For someone who's being "very clear," you're not being entirely clear.  You agree with the overall consensus?  Would you care to explain what you believe the overall consensus to be?  So far, you've described the video as:
something that has even shed any kind of dark light on what was and will always be one of the most special weeks of my life.
this silly, unsavory video that was made as a joke and not in any way in mockery 
a lapse in judgment 
I don't believe it was made to be insensitive. More so, I think it was made as a joke on me 
I think we can all agree that it was distasteful, even though that was not its intention.
It's a silly, unsavory joke.  In poor taste, accidentally.  Unintentionally insensitive.  Not a mockery.

A well-intentioned joke that accidentally turned out to be in poor taste.  If it mocks anyone, it mocks you, really.  Poor, friendless Justin Timberlake, the real victim in all of this.  How cruel of us to misunderstand.
I want to say that, on behalf of my friends, family, and associative knuckleheads
Aw, those knuckleheads.  Always goofing around, mocking homeless trans people!
I am deeply sorry to anyone who was offended by the video.
There we go!  "I am deeply sorry."  It only took you 12 paragraphs to get there!

Sorry to anyone who was offended, you say?  What about an apology to the people in the video?  To the specific people taken advantage of for your crowds' amusement?  To the general kinds of people mocked?  Any apologies for them?  Anything to say to the trans community?  To people in poverty, people in need, people on the streets?
Again, it was something that I was not made aware of.
You seem to be aware of it now.  When were you made aware of it?  I guess that you were too busy to join in the wedding festivities, so when it was shown to everyone else, you weren't around?  I mean, according to the linked article, "Mr. Huchel made [the] video to be used and exhibited privately at Justin Timberlake’s wedding as a private joke without Mr. Timberlake’s knowledge," but I can't tell if the "without Mr. Timberlake's knowledge" pertains to the "made" or the "used and exhibited."  Either way, it seems odd that he'd go to that much work to make the video without ever showing it to you.  It's like a wedding gift for everyone at the wedding but the actual couple.  It makes me wonder what sort of dynamic is at play here, that a friend of yours would make a video for your wedding that he thought your wedding party would find hilarious but wasn't worth showing to you.  Odd.
But, I do understand the reaction and, by association, I am holding myself accountable.
How?  In what way?  What does this mean?  What's happening here?  You're going to give yourself a stern talking-to?  You're going to take time out for somber reflection on your choice of friends?  You're going to donate to homeless shelters?  You're going to educate yourself on poverty and addiction?  You're going to say to yourself, "Justin Timberlake, I hold you responsible for this silly, well-intentioned joke which accidentally turned out to be in poor taste!" and then go golfing?
Thank you for giving me the opportunity to share my thoughts.
It's your website.  You have the opportunity to post anything you want to post on it.
It really is a blessing to be able to speak directly to my true fans so that you can know exactly where I stand.

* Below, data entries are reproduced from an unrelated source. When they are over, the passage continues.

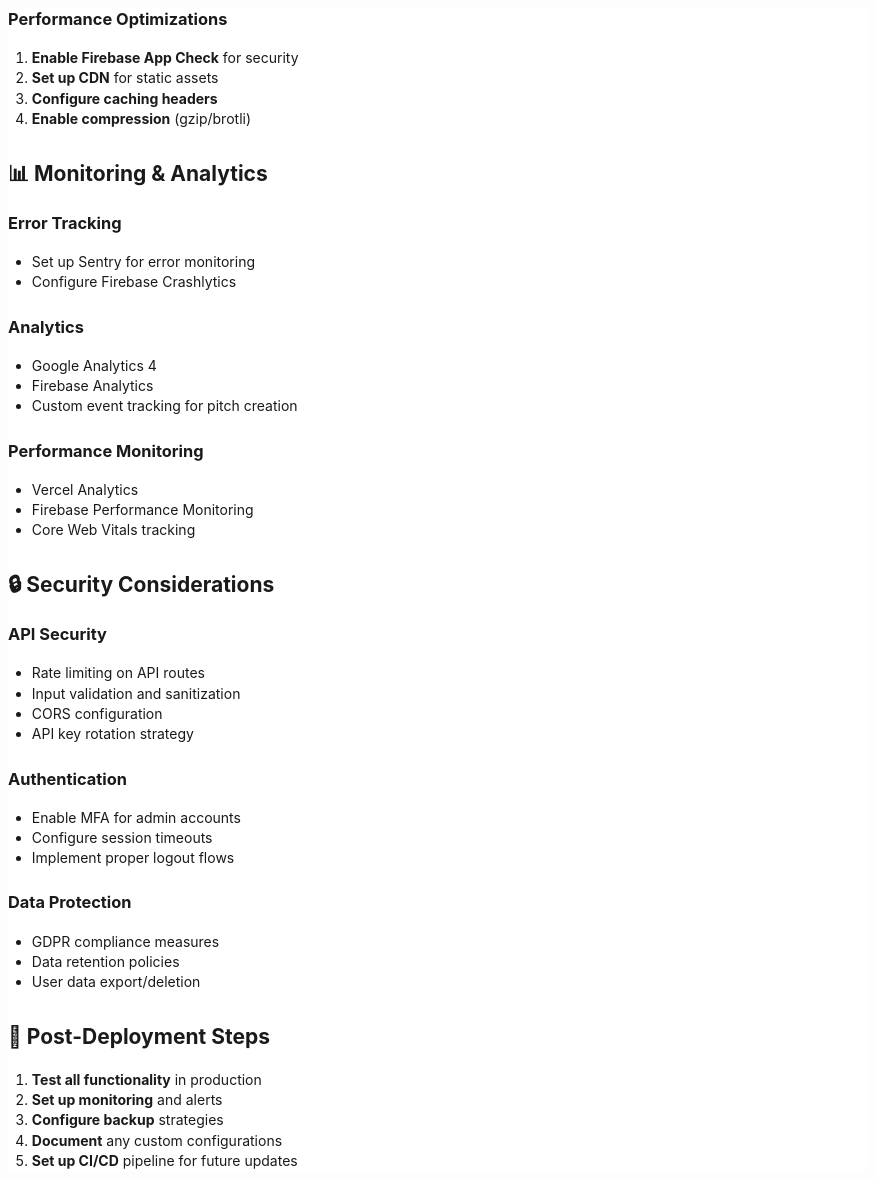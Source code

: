 ### Performance Optimizations

1. **Enable Firebase App Check** for security
2. **Set up CDN** for static assets
3. **Configure caching headers**
4. **Enable compression** (gzip/brotli)

## 📊 Monitoring & Analytics

### Error Tracking
- Set up Sentry for error monitoring
- Configure Firebase Crashlytics

### Analytics
- Google Analytics 4
- Firebase Analytics
- Custom event tracking for pitch creation

### Performance Monitoring
- Vercel Analytics
- Firebase Performance Monitoring
- Core Web Vitals tracking

## 🔒 Security Considerations

### API Security
- Rate limiting on API routes
- Input validation and sanitization
- CORS configuration
- API key rotation strategy

### Authentication
- Enable MFA for admin accounts
- Configure session timeouts
- Implement proper logout flows

### Data Protection
- GDPR compliance measures
- Data retention policies
- User data export/deletion

## 🚀 Post-Deployment Steps

1. **Test all functionality** in production
2. **Set up monitoring** and alerts
3. **Configure backup** strategies
4. **Document** any custom configurations
5. **Set up CI/CD** pipeline for future updates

True fans?  You and I have a long, long talk coming about how you treat your fans, and I probably shouldn't get into that here, but calling on your "true fans" only serves as a "prove it to me" statement.  You're seeking to differentiate "true fans" from the other fans, as if your true fans will be loyal and stand by your side and accept whatever you say without question, while anyone who dares to read your "apology" and call bullshit can't possibly be a true fan.  That is a lousy thing to do to your fans.  They're allowed to love and support you and still think that this is a shitty moment and a terrible apology.
You can bet your ass that I'm having my friend do at least 100 hours of community service... Boom.
Wait, I thought that you were holding yourself accountable.  Should I expect to see you out there doing 100 hours of community service, too?